Could you restate, exactly and with nothing added, the lines from the start of the data through the line that holds "### Data Files", leaving the pictures out?

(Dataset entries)
■ ■ ■ ■ ■
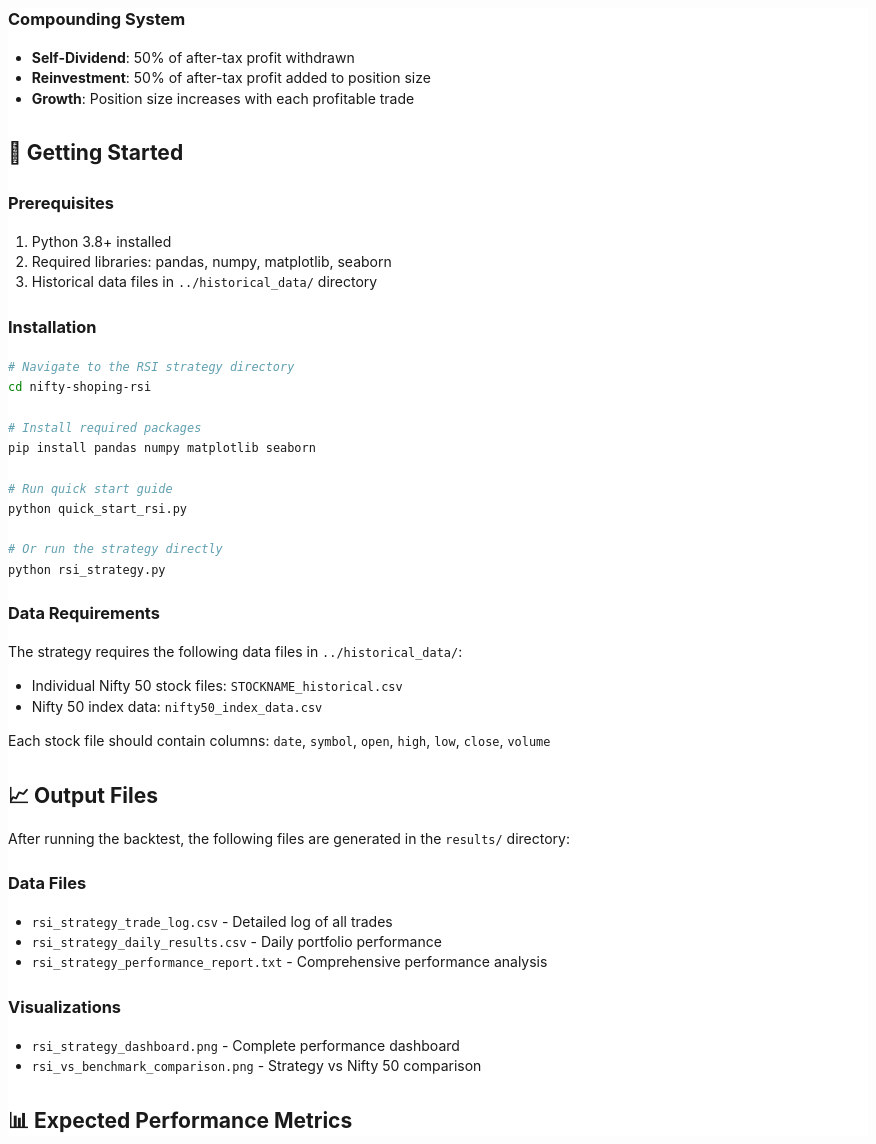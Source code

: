 ### Compounding System
- **Self-Dividend**: 50% of after-tax profit withdrawn
- **Reinvestment**: 50% of after-tax profit added to position size
- **Growth**: Position size increases with each profitable trade

## 🚀 Getting Started

### Prerequisites
1. Python 3.8+ installed
2. Required libraries: pandas, numpy, matplotlib, seaborn
3. Historical data files in `../historical_data/` directory

### Installation
```bash
# Navigate to the RSI strategy directory
cd nifty-shoping-rsi

# Install required packages
pip install pandas numpy matplotlib seaborn

# Run quick start guide
python quick_start_rsi.py

# Or run the strategy directly
python rsi_strategy.py
```

### Data Requirements
The strategy requires the following data files in `../historical_data/`:
- Individual Nifty 50 stock files: `STOCKNAME_historical.csv`
- Nifty 50 index data: `nifty50_index_data.csv`

Each stock file should contain columns: `date`, `symbol`, `open`, `high`, `low`, `close`, `volume`

## 📈 Output Files

After running the backtest, the following files are generated in the `results/` directory:

### Data Files
- `rsi_strategy_trade_log.csv` - Detailed log of all trades
- `rsi_strategy_daily_results.csv` - Daily portfolio performance
- `rsi_strategy_performance_report.txt` - Comprehensive performance analysis

### Visualizations
- `rsi_strategy_dashboard.png` - Complete performance dashboard
- `rsi_vs_benchmark_comparison.png` - Strategy vs Nifty 50 comparison

## 📊 Expected Performance Metrics
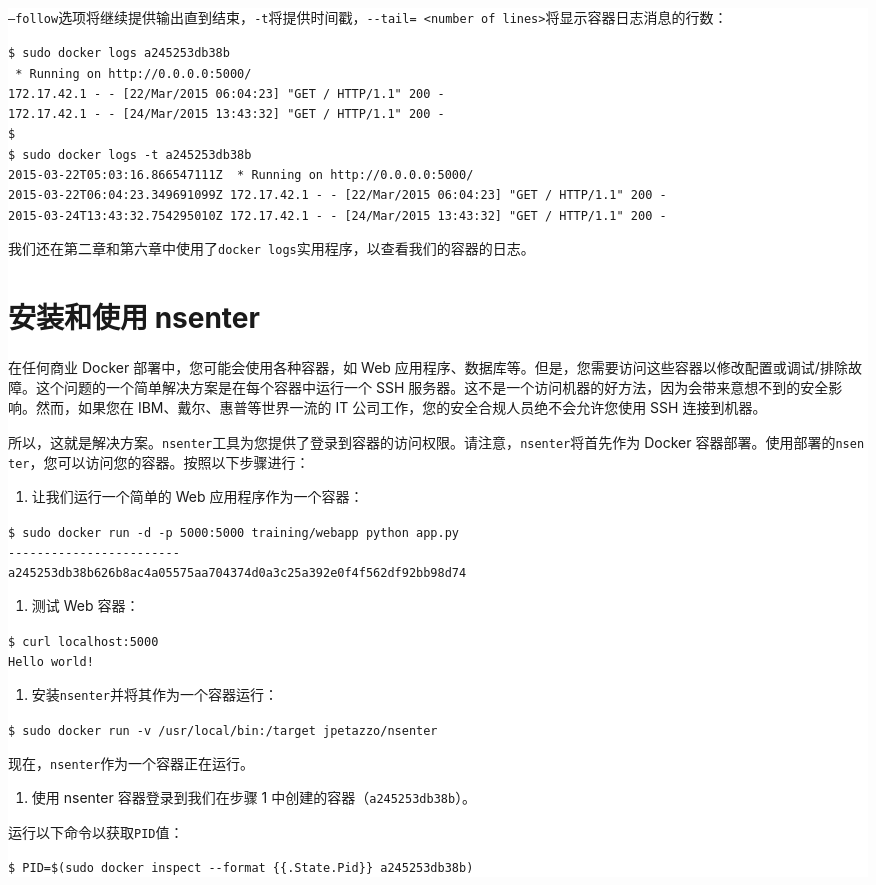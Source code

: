 `–follow`选项将继续提供输出直到结束，`-t`将提供时间戳，`--tail= <number of lines>`将显示容器日志消息的行数：

```
$ sudo docker logs a245253db38b
 * Running on http://0.0.0.0:5000/
172.17.42.1 - - [22/Mar/2015 06:04:23] "GET / HTTP/1.1" 200 -
172.17.42.1 - - [24/Mar/2015 13:43:32] "GET / HTTP/1.1" 200 -
$
$ sudo docker logs -t a245253db38b
2015-03-22T05:03:16.866547111Z  * Running on http://0.0.0.0:5000/
2015-03-22T06:04:23.349691099Z 172.17.42.1 - - [22/Mar/2015 06:04:23] "GET / HTTP/1.1" 200 -
2015-03-24T13:43:32.754295010Z 172.17.42.1 - - [24/Mar/2015 13:43:32] "GET / HTTP/1.1" 200 -

```

我们还在第二章和第六章中使用了`docker logs`实用程序，以查看我们的容器的日志。

# 安装和使用 nsenter

在任何商业 Docker 部署中，您可能会使用各种容器，如 Web 应用程序、数据库等。但是，您需要访问这些容器以修改配置或调试/排除故障。这个问题的一个简单解决方案是在每个容器中运行一个 SSH 服务器。这不是一个访问机器的好方法，因为会带来意想不到的安全影响。然而，如果您在 IBM、戴尔、惠普等世界一流的 IT 公司工作，您的安全合规人员绝不会允许您使用 SSH 连接到机器。

所以，这就是解决方案。`nsenter`工具为您提供了登录到容器的访问权限。请注意，`nsenter`将首先作为 Docker 容器部署。使用部署的`nsenter`，您可以访问您的容器。按照以下步骤进行：

1.  让我们运行一个简单的 Web 应用程序作为一个容器：

```
$ sudo docker run -d -p 5000:5000 training/webapp python app.py
------------------------
a245253db38b626b8ac4a05575aa704374d0a3c25a392e0f4f562df92bb98d74

```

1.  测试 Web 容器：

```
$ curl localhost:5000
Hello world!

```

1.  安装`nsenter`并将其作为一个容器运行：

```
$ sudo docker run -v /usr/local/bin:/target jpetazzo/nsenter

```

现在，`nsenter`作为一个容器正在运行。

1.  使用 nsenter 容器登录到我们在步骤 1 中创建的容器（`a245253db38b`）。

运行以下命令以获取`PID`值：

```
$ PID=$(sudo docker inspect --format {{.State.Pid}} a245253db38b)

```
■ ■ ■ ■ ■
▶ _Exercise result_:
Source code

: ### Compounding System
- **Self-Dividend**: 50% of after-tax profit withdrawn
- **Reinvestment**: 50% of after-tax profit added to position size
- **Growth**: Position size increases with each profitable trade

## 🚀 Getting Started

### Prerequisites
1. Python 3.8+ installed
2. Required libraries: pandas, numpy, matplotlib, seaborn
3. Historical data files in `../historical_data/` directory

### Installation
```bash
# Navigate to the RSI strategy directory
cd nifty-shoping-rsi

# Install required packages
pip install pandas numpy matplotlib seaborn

# Run quick start guide
python quick_start_rsi.py

# Or run the strategy directly
python rsi_strategy.py
```

### Data Requirements
The strategy requires the following data files in `../historical_data/`:
- Individual Nifty 50 stock files: `STOCKNAME_historical.csv`
- Nifty 50 index data: `nifty50_index_data.csv`

Each stock file should contain columns: `date`, `symbol`, `open`, `high`, `low`, `close`, `volume`

## 📈 Output Files

After running the backtest, the following files are generated in the `results/` directory:

### Data Files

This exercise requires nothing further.